Problem description | The complete listing should be restated word for word.

Record extracts |
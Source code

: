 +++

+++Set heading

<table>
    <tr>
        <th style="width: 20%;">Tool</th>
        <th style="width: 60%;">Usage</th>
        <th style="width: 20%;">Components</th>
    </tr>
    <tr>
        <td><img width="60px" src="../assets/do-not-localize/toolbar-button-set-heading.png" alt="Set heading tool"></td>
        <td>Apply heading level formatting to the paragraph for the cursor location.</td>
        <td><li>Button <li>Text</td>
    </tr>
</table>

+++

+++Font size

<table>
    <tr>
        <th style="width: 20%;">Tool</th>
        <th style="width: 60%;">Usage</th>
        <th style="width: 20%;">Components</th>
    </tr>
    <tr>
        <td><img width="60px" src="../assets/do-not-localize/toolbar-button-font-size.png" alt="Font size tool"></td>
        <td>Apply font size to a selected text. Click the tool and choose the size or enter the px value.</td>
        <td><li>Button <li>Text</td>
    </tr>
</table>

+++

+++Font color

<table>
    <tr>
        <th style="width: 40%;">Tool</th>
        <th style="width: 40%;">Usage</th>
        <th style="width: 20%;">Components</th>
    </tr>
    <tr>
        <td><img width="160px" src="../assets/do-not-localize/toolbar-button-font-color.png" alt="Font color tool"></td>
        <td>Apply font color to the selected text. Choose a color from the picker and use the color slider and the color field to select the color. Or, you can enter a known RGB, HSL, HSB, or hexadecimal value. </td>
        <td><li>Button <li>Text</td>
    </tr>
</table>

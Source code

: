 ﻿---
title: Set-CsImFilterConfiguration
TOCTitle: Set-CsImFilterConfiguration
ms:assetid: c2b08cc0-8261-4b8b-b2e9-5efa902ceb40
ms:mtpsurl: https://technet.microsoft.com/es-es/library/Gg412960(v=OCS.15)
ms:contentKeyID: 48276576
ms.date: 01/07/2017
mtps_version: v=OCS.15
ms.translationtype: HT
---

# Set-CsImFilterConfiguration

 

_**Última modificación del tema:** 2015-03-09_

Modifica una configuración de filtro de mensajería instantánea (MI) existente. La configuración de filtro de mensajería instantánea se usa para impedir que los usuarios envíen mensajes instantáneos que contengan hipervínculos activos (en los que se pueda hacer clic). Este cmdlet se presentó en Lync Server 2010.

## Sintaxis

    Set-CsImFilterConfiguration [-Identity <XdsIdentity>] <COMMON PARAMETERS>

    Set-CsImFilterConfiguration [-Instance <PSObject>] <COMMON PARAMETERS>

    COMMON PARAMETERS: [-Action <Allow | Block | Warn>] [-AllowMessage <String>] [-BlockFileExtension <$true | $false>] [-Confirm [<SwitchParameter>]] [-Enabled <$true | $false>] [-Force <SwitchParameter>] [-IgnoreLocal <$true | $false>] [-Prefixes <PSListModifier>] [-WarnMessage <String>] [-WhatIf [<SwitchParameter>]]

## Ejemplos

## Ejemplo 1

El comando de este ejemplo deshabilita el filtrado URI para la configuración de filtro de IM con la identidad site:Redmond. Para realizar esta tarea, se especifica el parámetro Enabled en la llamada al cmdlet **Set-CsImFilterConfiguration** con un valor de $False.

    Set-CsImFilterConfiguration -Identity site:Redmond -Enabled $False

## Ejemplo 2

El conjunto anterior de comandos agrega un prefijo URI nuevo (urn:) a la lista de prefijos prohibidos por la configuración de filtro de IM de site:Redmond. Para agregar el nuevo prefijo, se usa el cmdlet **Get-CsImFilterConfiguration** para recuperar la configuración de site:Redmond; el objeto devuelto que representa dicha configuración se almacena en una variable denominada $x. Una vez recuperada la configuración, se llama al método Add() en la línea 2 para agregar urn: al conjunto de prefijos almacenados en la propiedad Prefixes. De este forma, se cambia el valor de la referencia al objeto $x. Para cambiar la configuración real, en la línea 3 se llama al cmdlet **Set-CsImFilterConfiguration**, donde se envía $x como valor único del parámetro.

Exercise response |
Source code

: +++

+++Set heading

<table>
    <tr>
        <th style="width: 20%;">Tool</th>
        <th style="width: 60%;">Usage</th>
        <th style="width: 20%;">Components</th>
    </tr>
    <tr>
        <td><img width="60px" src="../assets/do-not-localize/toolbar-button-set-heading.png" alt="Set heading tool"></td>
        <td>Apply heading level formatting to the paragraph for the cursor location.</td>
        <td><li>Button <li>Text</td>
    </tr>
</table>

+++

+++Font size

<table>
    <tr>
        <th style="width: 20%;">Tool</th>
        <th style="width: 60%;">Usage</th>
        <th style="width: 20%;">Components</th>
    </tr>
    <tr>
        <td><img width="60px" src="../assets/do-not-localize/toolbar-button-font-size.png" alt="Font size tool"></td>
        <td>Apply font size to a selected text. Click the tool and choose the size or enter the px value.</td>
        <td><li>Button <li>Text</td>
    </tr>
</table>

+++

+++Font color

<table>
    <tr>
        <th style="width: 40%;">Tool</th>
        <th style="width: 40%;">Usage</th>
        <th style="width: 20%;">Components</th>
    </tr>
    <tr>
        <td><img width="160px" src="../assets/do-not-localize/toolbar-button-font-color.png" alt="Font color tool"></td>
        <td>Apply font color to the selected text. Choose a color from the picker and use the color slider and the color field to select the color. Or, you can enter a known RGB, HSL, HSB, or hexadecimal value. </td>
        <td><li>Button <li>Text</td>
    </tr>
</table>

Source code

: ﻿---
title: Set-CsImFilterConfiguration
TOCTitle: Set-CsImFilterConfiguration
ms:assetid: c2b08cc0-8261-4b8b-b2e9-5efa902ceb40
ms:mtpsurl: https://technet.microsoft.com/es-es/library/Gg412960(v=OCS.15)
ms:contentKeyID: 48276576
ms.date: 01/07/2017
mtps_version: v=OCS.15
ms.translationtype: HT
---

# Set-CsImFilterConfiguration

 

_**Última modificación del tema:** 2015-03-09_

Modifica una configuración de filtro de mensajería instantánea (MI) existente. La configuración de filtro de mensajería instantánea se usa para impedir que los usuarios envíen mensajes instantáneos que contengan hipervínculos activos (en los que se pueda hacer clic). Este cmdlet se presentó en Lync Server 2010.

## Sintaxis

    Set-CsImFilterConfiguration [-Identity <XdsIdentity>] <COMMON PARAMETERS>

    Set-CsImFilterConfiguration [-Instance <PSObject>] <COMMON PARAMETERS>

    COMMON PARAMETERS: [-Action <Allow | Block | Warn>] [-AllowMessage <String>] [-BlockFileExtension <$true | $false>] [-Confirm [<SwitchParameter>]] [-Enabled <$true | $false>] [-Force <SwitchParameter>] [-IgnoreLocal <$true | $false>] [-Prefixes <PSListModifier>] [-WarnMessage <String>] [-WhatIf [<SwitchParameter>]]

## Ejemplos

## Ejemplo 1

El comando de este ejemplo deshabilita el filtrado URI para la configuración de filtro de IM con la identidad site:Redmond. Para realizar esta tarea, se especifica el parámetro Enabled en la llamada al cmdlet **Set-CsImFilterConfiguration** con un valor de $False.

    Set-CsImFilterConfiguration -Identity site:Redmond -Enabled $False

## Ejemplo 2

El conjunto anterior de comandos agrega un prefijo URI nuevo (urn:) a la lista de prefijos prohibidos por la configuración de filtro de IM de site:Redmond. Para agregar el nuevo prefijo, se usa el cmdlet **Get-CsImFilterConfiguration** para recuperar la configuración de site:Redmond; el objeto devuelto que representa dicha configuración se almacena en una variable denominada $x. Una vez recuperada la configuración, se llama al método Add() en la línea 2 para agregar urn: al conjunto de prefijos almacenados en la propiedad Prefixes. De este forma, se cambia el valor de la referencia al objeto $x. Para cambiar la configuración real, en la línea 3 se llama al cmdlet **Set-CsImFilterConfiguration**, donde se envía $x como valor único del parámetro.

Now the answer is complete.